# The Smart end of the leash?



## Thomas Barriano (Mar 27, 2006)

I just read this Ivan Balabanov quote on FB and agree with it 100%


"so many people/trainers out there still look at their dogs as something that has no brain, no inteligence. They keep repeating the same silly/stupid drills over and over and over and over and over again ...
if you have been trying to teach something and it's taking you longer than a month you should consider a different approoach! Another year of building " muscle memory" aint gonna do it!!!
Dogs are NOT retarded, some people that call themseleves "trainers" are!"


----------



## Martine Loots (Dec 28, 2009)

Indeed . Most issues are the result of bad training.


----------



## Marta Wajngarten (Jul 30, 2006)

LOL nicely put


----------



## Sarah Platts (Jan 12, 2010)

The problem is that most people do things how they were taught or what worked for them. They may have the best of intentions but lack experience with other breeds, breed mindsets, or variations among individuals within the same breed . If XYZ worked for one, then XYZ works for all. If it doesn't then the dog is considered defective rather than the trainer or method used.


----------



## Bob Scott (Mar 30, 2006)

When I taught pet obedience classes I always started off with the comment that "the biggest problem the dogs will have is the turd stuck to the other end of the leash".
It certainly weeded out some of the sensitive ones. :twisted:


----------



## Gillian Schuler (Apr 12, 2008)

Well I think I would have left - due to the smell :grin:


----------



## maggie fraser (May 30, 2008)

Sarah Platts said:


> The problem is that most people do things how they were taught or what worked for them. They may have the best of intentions but lack experience with other breeds, breed mindsets, or variations among individuals within the same breed . If XYZ worked for one, then XYZ works for all. If it doesn't then the dog is considered defective rather than the trainer or method used.
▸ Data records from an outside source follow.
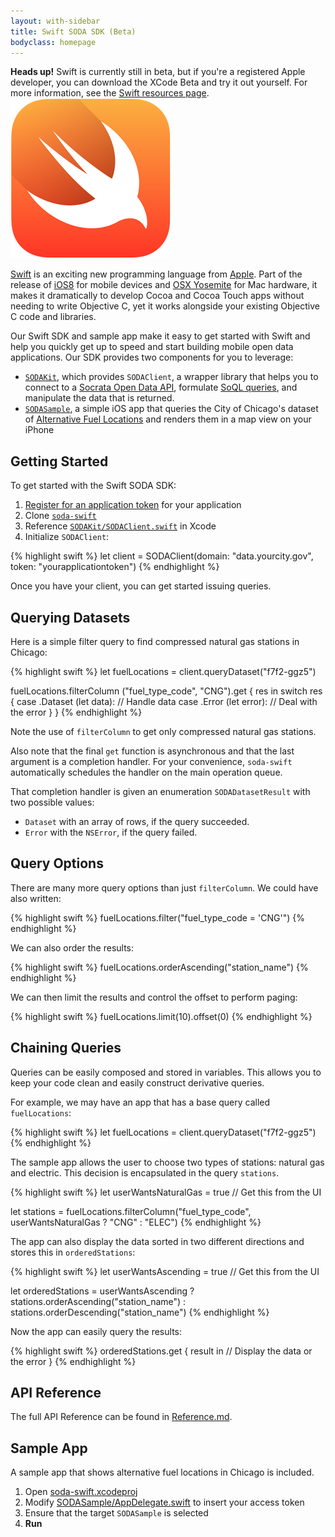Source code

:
 ```yaml
---
layout: with-sidebar
title: Swift SODA SDK (Beta)
bodyclass: homepage
---
```


<div class="alert alert-info">
  <strong>Heads up!</strong>
  Swift is currently still in beta, but if you're a registered Apple developer, you can download the XCode Beta and try it out yourself. For more information, see the <a href="https://developer.apple.com/swift/resources/">Swift resources page</a>.
</div>

<img src="img/swift-logo.png" class="pull-right" alt="Swift"/>

[Swift](https://developer.apple.com/swift/) is an exciting new programming language from [Apple](http://www.apple.com). Part of the release of [iOS8](https://www.apple.com/ios/ios8/) for mobile devices and [OSX Yosemite](https://www.apple.com/osx/preview/) for Mac hardware, it makes it dramatically to develop Cocoa and Cocoa Touch apps without needing to write Objective C, yet it works alongside your existing Objective C code and libraries.

Our Swift SDK and sample app make it easy to get started with Swift and help you quickly get up to speed and start building mobile open data applications. Our SDK provides two components for you to leverage:

- [`SODAKit`](https://github.com/socrata/soda-swift/tree/master/SODAKit), which provides `SODAClient`, a wrapper library that helps you to connect to a [Socrata Open Data API](http://dev.socrata.com), formulate [SoQL queries](http://dev.socrata.com/docs/queries.html), and manipulate the data that is returned.
- [`SODASample`](https://github.com/socrata/soda-swift/tree/master/SODASample), a simple iOS app that queries the City of Chicago's dataset of [Alternative Fuel Locations](https://data.cityofchicago.org/Environment-Sustainable-Development/Alternative-Fuel-Locations/f7f2-ggz5) and renders them in a map view on your iPhone

## Getting Started

To get started with the Swift SODA SDK:

1. [Register for an application token](http://dev.socrata.com/docs/app-tokens.html) for your application
2. Clone [`soda-swift`](https://github.com/socrata/soda-swift)
3. Reference [`SODAKit/SODAClient.swift`](https://github.com/socrata/soda-swift/blob/master/SODAKit/SODAClient.swift) in Xcode
4. Initialize `SODAClient`:

{% highlight swift %}
let client = SODAClient(domain: "data.yourcity.gov", token: "yourapplicationtoken")
{% endhighlight %}

Once you have your client, you can get started issuing queries.

## Querying Datasets

Here is a simple filter query to find compressed natural gas stations in Chicago:

{% highlight swift %}
let fuelLocations = client.queryDataset("f7f2-ggz5")

fuelLocations.filterColumn ("fuel_type_code", "CNG").get { res in
  switch res {
  case .Dataset (let data):
    // Handle data
  case .Error (let error):
    // Deal with the error
  }
}
{% endhighlight %}

Note the use of `filterColumn` to get only compressed natural gas stations.

Also note that the final `get` function is asynchronous and that the last argument is a completion handler. For your convenience, `soda-swift` automatically schedules the handler on the main operation queue.

That completion handler is given an enumeration `SODADatasetResult` with two possible values:

* `Dataset` with an array of rows, if the query succeeded.
* `Error` with the `NSError`, if the query failed.

## Query Options

There are many more query options than just `filterColumn`. We could have also written:

{% highlight swift %}
fuelLocations.filter("fuel_type_code = 'CNG'")
{% endhighlight %}

We can also order the results:

{% highlight swift %}
fuelLocations.orderAscending("station_name")
{% endhighlight %}

We can then limit the results and control the offset to perform paging:

{% highlight swift %}
fuelLocations.limit(10).offset(0)
{% endhighlight %}

## Chaining Queries

Queries can be easily composed and stored in variables. This allows you to keep your code clean and easily construct derivative queries.

For example, we may have an app that has a base query called `fuelLocations`:

{% highlight swift %}
let fuelLocations = client.queryDataset("f7f2-ggz5")
{% endhighlight %}

The sample app allows the user to choose two types of stations: natural gas and electric. This decision is encapsulated in the query `stations`.

{% highlight swift %}
let userWantsNaturalGas = true // Get this from the UI

let stations = fuelLocations.filterColumn("fuel_type_code", userWantsNaturalGas ? "CNG" : "ELEC")
{% endhighlight %}

The app can also display the data sorted in two different directions and stores this in `orderedStations`:

{% highlight swift %}
let userWantsAscending = true // Get this from the UI

let orderedStations = userWantsAscending ?
    stations.orderAscending("station_name") :
    stations.orderDescending("station_name")
{% endhighlight %}

Now the app can easily query the results:

{% highlight swift %}
orderedStations.get { result in
    // Display the data or the error
}
{% endhighlight %}

## API Reference

The full API Reference can be found in [Reference.md](./Reference.m://github.com/socrata/soda-swift/blob/master/Reference.md).

## Sample App

A sample app that shows alternative fuel locations in Chicago is included.

1. Open [soda-swift.xcodeproj](https://github.com/socrata/soda-swift/tree/master/soda-swift.xcodeproj)
2. Modify [SODASample/AppDelegate.swift](https://github.com/socrata/soda-swift/blob/master/SODASample/AppDelegate.swift) to insert your access token
3. Ensure that the target `SODASample` is selected
4. **Run**


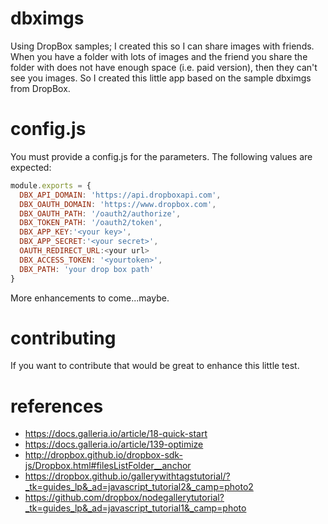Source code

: # dbximgs
Using DropBox samples; I created this so I can share images with friends.
When you have a folder with lots of images and the friend you share the folder
with does not have enough space (i.e. paid version), then they can't see
you images.  So I created this little app based on the sample dbximgs from DropBox.

# config.js
You must provide a config.js for the parameters.
The following values are expected:

```javascript
module.exports = {
  DBX_API_DOMAIN: 'https://api.dropboxapi.com',
  DBX_OAUTH_DOMAIN: 'https://www.dropbox.com',
  DBX_OAUTH_PATH: '/oauth2/authorize',
  DBX_TOKEN_PATH: '/oauth2/token',
  DBX_APP_KEY:'<your key>',
  DBX_APP_SECRET:'<your secret>',
  OAUTH_REDIRECT_URL:<your url>
  DBX_ACCESS_TOKEN: '<yourtoken>',
  DBX_PATH: 'your drop box path'
}
```
More enhancements to come...maybe.

# contributing
If you want to contribute that would be great to enhance this little test.

# references

* https://docs.galleria.io/article/18-quick-start
* https://docs.galleria.io/article/139-optimize
* http://dropbox.github.io/dropbox-sdk-js/Dropbox.html#filesListFolder__anchor
* https://dropbox.github.io/gallerywithtagstutorial/?_tk=guides_lp&_ad=javascript_tutorial2&_camp=photo2
* https://github.com/dropbox/nodegallerytutorial?_tk=guides_lp&_ad=javascript_tutorial1&_camp=photo
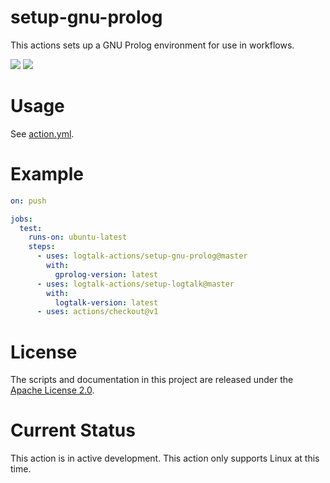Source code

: # setup-gnu-prolog

This actions sets up a GNU Prolog environment for use in workflows.

![](https://github.com/logtalk-actions/setup-gnu-prolog/workflows/Test/badge.svg)
![](https://github.com/logtalk-actions/setup-gnu-prolog/workflows/Logtalk/badge.svg)

# Usage

See [action.yml](action.yml).

# Example

```yml
on: push

jobs:
  test:
    runs-on: ubuntu-latest
    steps:
      - uses: logtalk-actions/setup-gnu-prolog@master
        with:
          gprolog-version: latest
      - uses: logtalk-actions/setup-logtalk@master
        with:
          logtalk-version: latest
      - uses: actions/checkout@v1
```

# License

The scripts and documentation in this project are released under the [Apache License 2.0](LICENSE).

# Current Status

This action is in active development. This action only supports Linux at this time.
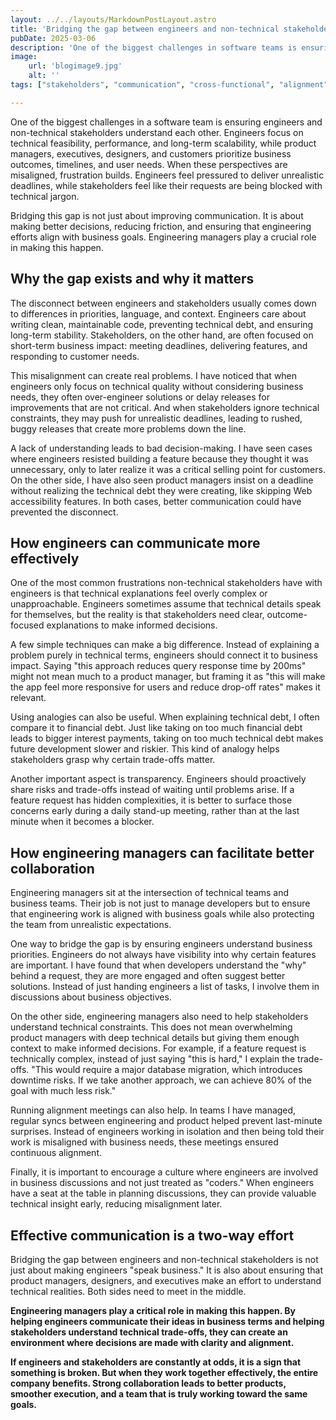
 ```yaml
---
layout: ../../layouts/MarkdownPostLayout.astro
title: 'Bridging the gap between engineers and non-technical stakeholders'
pubDate: 2025-03-06
description: 'One of the biggest challenges in software teams is ensuring that engineers and non-technical stakeholders understand each other. Strong collaboration between both sides leads to better products, smoother execution, and a more aligned team.'
image:
    url: 'blogimage9.jpg'
    alt: ''
tags: ["stakeholders", "communication", "cross-functional", "alignment", "expectations", "trust", "collaboration", "transparency", "decision-making", "conflict-resolution", "product-delivery", "empathy"]

---
```


One of the biggest challenges in a software team is ensuring engineers and non-technical stakeholders understand each other. Engineers focus on technical feasibility, performance, and long-term scalability, while product managers, executives, designers, and customers prioritize business outcomes, timelines, and user needs. When these perspectives are misaligned, frustration builds. Engineers feel pressured to deliver unrealistic deadlines, while stakeholders feel like their requests are being blocked with technical jargon.

Bridging this gap is not just about improving communication. It is about making better decisions, reducing friction, and ensuring that engineering efforts align with business goals. Engineering managers play a crucial role in making this happen.

## Why the gap exists and why it matters

The disconnect between engineers and stakeholders usually comes down to differences in priorities, language, and context. Engineers care about writing clean, maintainable code, preventing technical debt, and ensuring long-term stability. Stakeholders, on the other hand, are often focused on short-term business impact: meeting deadlines, delivering features, and responding to customer needs.

This misalignment can create real problems. I have noticed that when engineers only focus on technical quality without considering business needs, they often over-engineer solutions or delay releases for improvements that are not critical. And when stakeholders ignore technical constraints, they may push for unrealistic deadlines, leading to rushed, buggy releases that create more problems down the line.

A lack of understanding leads to bad decision-making. I have seen cases where engineers resisted building a feature because they thought it was unnecessary, only to later realize it was a critical selling point for customers. On the other side, I have also seen product managers insist on a deadline without realizing the technical debt they were creating, like skipping Web accessibility features. In both cases, better communication could have prevented the disconnect.

## How engineers can communicate more effectively

One of the most common frustrations non-technical stakeholders have with engineers is that technical explanations feel overly complex or unapproachable. Engineers sometimes assume that technical details speak for themselves, but the reality is that stakeholders need clear, outcome-focused explanations to make informed decisions.

A few simple techniques can make a big difference. Instead of explaining a problem purely in technical terms, engineers should connect it to business impact. Saying "this approach reduces query response time by 200ms" might not mean much to a product manager, but framing it as "this will make the app feel more responsive for users and reduce drop-off rates" makes it relevant.

Using analogies can also be useful. When explaining technical debt, I often compare it to financial debt. Just like taking on too much financial debt leads to bigger interest payments, taking on too much technical debt makes future development slower and riskier. This kind of analogy helps stakeholders grasp why certain trade-offs matter.

Another important aspect is transparency. Engineers should proactively share risks and trade-offs instead of waiting until problems arise. If a feature request has hidden complexities, it is better to surface those concerns early during a daily stand-up meeting, rather than at the last minute when it becomes a blocker.

## How engineering managers can facilitate better collaboration

Engineering managers sit at the intersection of technical teams and business teams. Their job is not just to manage developers but to ensure that engineering work is aligned with business goals while also protecting the team from unrealistic expectations.

One way to bridge the gap is by ensuring engineers understand business priorities. Engineers do not always have visibility into why certain features are important. I have found that when developers understand the "why" behind a request, they are more engaged and often suggest better solutions. Instead of just handing engineers a list of tasks, I involve them in discussions about business objectives.

On the other side, engineering managers also need to help stakeholders understand technical constraints. This does not mean overwhelming product managers with deep technical details but giving them enough context to make informed decisions. For example, if a feature request is technically complex, instead of just saying "this is hard," I explain the trade-offs. "This would require a major database migration, which introduces downtime risks. If we take another approach, we can achieve 80% of the goal with much less risk."

Running alignment meetings can also help. In teams I have managed, regular syncs between engineering and product helped prevent last-minute surprises. Instead of engineers working in isolation and then being told their work is misaligned with business needs, these meetings ensured continuous alignment.

Finally, it is important to encourage a culture where engineers are involved in business discussions and not just treated as "coders." When engineers have a seat at the table in planning discussions, they can provide valuable technical insight early, reducing misalignment later.

## Effective communication is a two-way effort

Bridging the gap between engineers and non-technical stakeholders is not just about making engineers "speak business." It is also about ensuring that product managers, designers, and executives make an effort to understand technical realities. Both sides need to meet in the middle.

**Engineering managers play a critical role in making this happen. By helping engineers communicate their ideas in business terms and helping stakeholders understand technical trade-offs, they can create an environment where decisions are made with clarity and alignment.**

**If engineers and stakeholders are constantly at odds, it is a sign that something is broken. But when they work together effectively, the entire company benefits. Strong collaboration leads to better products, smoother execution, and a team that is truly working toward the same goals.**
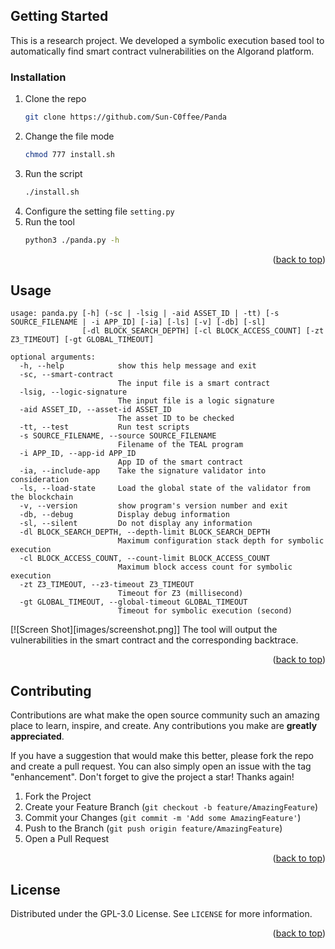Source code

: <a name="readme-top"></a>


<!-- GETTING STARTED -->
## Getting Started

This is a research project. We developed a symbolic execution based tool to automatically find smart contract vulnerabilities on the Algorand platform.


### Installation

1. Clone the repo
   ```sh
   git clone https://github.com/Sun-C0ffee/Panda
   ```
2. Change the file mode
   ```sh
   chmod 777 install.sh
   ```
3. Run the script
   ```sh
   ./install.sh
   ```
4. Configure the setting file `setting.py`
5. Run the tool
   ```sh
   python3 ./panda.py -h
   ```

<p align="right">(<a href="#readme-top">back to top</a>)</p>



<!-- USAGE EXAMPLES -->
## Usage
```
usage: panda.py [-h] (-sc | -lsig | -aid ASSET_ID | -tt) [-s SOURCE_FILENAME | -i APP_ID] [-ia] [-ls] [-v] [-db] [-sl]
                [-dl BLOCK_SEARCH_DEPTH] [-cl BLOCK_ACCESS_COUNT] [-zt Z3_TIMEOUT] [-gt GLOBAL_TIMEOUT]

optional arguments:
  -h, --help            show this help message and exit
  -sc, --smart-contract
                        The input file is a smart contract
  -lsig, --logic-signature
                        The input file is a logic signature
  -aid ASSET_ID, --asset-id ASSET_ID
                        The asset ID to be checked
  -tt, --test           Run test scripts
  -s SOURCE_FILENAME, --source SOURCE_FILENAME
                        Filename of the TEAL program
  -i APP_ID, --app-id APP_ID
                        App ID of the smart contract
  -ia, --include-app    Take the signature validator into consideration
  -ls, --load-state     Load the global state of the validator from the blockchain
  -v, --version         show program's version number and exit
  -db, --debug          Display debug information
  -sl, --silent         Do not display any information
  -dl BLOCK_SEARCH_DEPTH, --depth-limit BLOCK_SEARCH_DEPTH
                        Maximum configuration stack depth for symbolic execution
  -cl BLOCK_ACCESS_COUNT, --count-limit BLOCK_ACCESS_COUNT
                        Maximum block access count for symbolic execution
  -zt Z3_TIMEOUT, --z3-timeout Z3_TIMEOUT
                        Timeout for Z3 (millisecond)
  -gt GLOBAL_TIMEOUT, --global-timeout GLOBAL_TIMEOUT
                        Timeout for symbolic execution (second)
```

[![Screen Shot][images/screenshot.png]]
The tool will output the vulnerabilities in the smart contract and the corresponding backtrace.

<p align="right">(<a href="#readme-top">back to top</a>)</p>





<!-- CONTRIBUTING -->
## Contributing

Contributions are what make the open source community such an amazing place to learn, inspire, and create. Any contributions you make are **greatly appreciated**.

If you have a suggestion that would make this better, please fork the repo and create a pull request. You can also simply open an issue with the tag "enhancement".
Don't forget to give the project a star! Thanks again!

1. Fork the Project
2. Create your Feature Branch (`git checkout -b feature/AmazingFeature`)
3. Commit your Changes (`git commit -m 'Add some AmazingFeature'`)
4. Push to the Branch (`git push origin feature/AmazingFeature`)
5. Open a Pull Request

<p align="right">(<a href="#readme-top">back to top</a>)</p>



<!-- LICENSE -->
## License

Distributed under the GPL-3.0 License. See `LICENSE` for more information.

<p align="right">(<a href="#readme-top">back to top</a>)</p>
The problem is maybe..... people don't think for themselves. It's a big cultural problem and not just for you big fat yanks :grin:. (no offense intended :grin.


----------



## Sarah Platts (Jan 12, 2010)

maggie fraser said:


> The problem is maybe..... people don't think for themselves. It's a big cultural problem and not just for you big fat yanks :grin:. (no offense intended :grin.


Cultural? Really? All culture aside, people imitate what they are taught. If they only work within a small group or follow a particular doctrine then that what they do because that is what they know. I'm not sure its lack of "thinking for themselves" or more simply a lack of cosmopolitan experiences. I agree that Yanks don't hold the patent on cultural problems. It appears to be a universal issue.


----------



## Dave Colborn (Mar 25, 2009)

maggie fraser said:


> The problem is maybe..... people don't think for themselves. It's a big cultural problem and not just for you big fat yanks :grin:. (no offense intended :grin.


hahahahahahaha.

You can't say "big fat yanks" without offending the big fat yanks...hahaha. It's like saying "with all due respect, but, you are an asshole". The second part negates the first. The thing is, the fat yanks need to get offended and get themselves not so fat. It's just so bad for your knees being fat. 

I agree with you a hundred percent on people not thinking for themselves. It's why looking at it as a science works so much better.

the formula is the same, but how the dog reacts to the stimulus may be different. It's why I like operant conditioning so much to plan how a dog reacts, and to sort out how HE sees a stimulus to get behaviors from him in the future. 

Knowing what your dog values as a reward and correction make all the difference in the world. *Systems are just an application of the science and in a lot of cases, once the great teachers of system (who in most cases are really great at what they do) are gone, you find out that you have been fed fish, not taught to fish. *This is not the trainers fault, but a result of what Maggie is talking about, a lack of thinking and reasoning, for yourself.


----------



## Dave Colborn (Mar 25, 2009)

Sarah Platts said:


> All culture aside, people imitate what they are taught. .


No. We can think and reason without outside input. I have had some brilliant ideas that have already been done and patented. I saw a problem similarly to what someone else saw, and tried to make a solution that was already out there. I am as much of a genius as the guy that invented it first, just not as wealthy as someone else came up with it.



Sarah Platts said:


> I'm not sure its lack of "thinking for themselves" or more simply a lack of cosmopolitan experiences.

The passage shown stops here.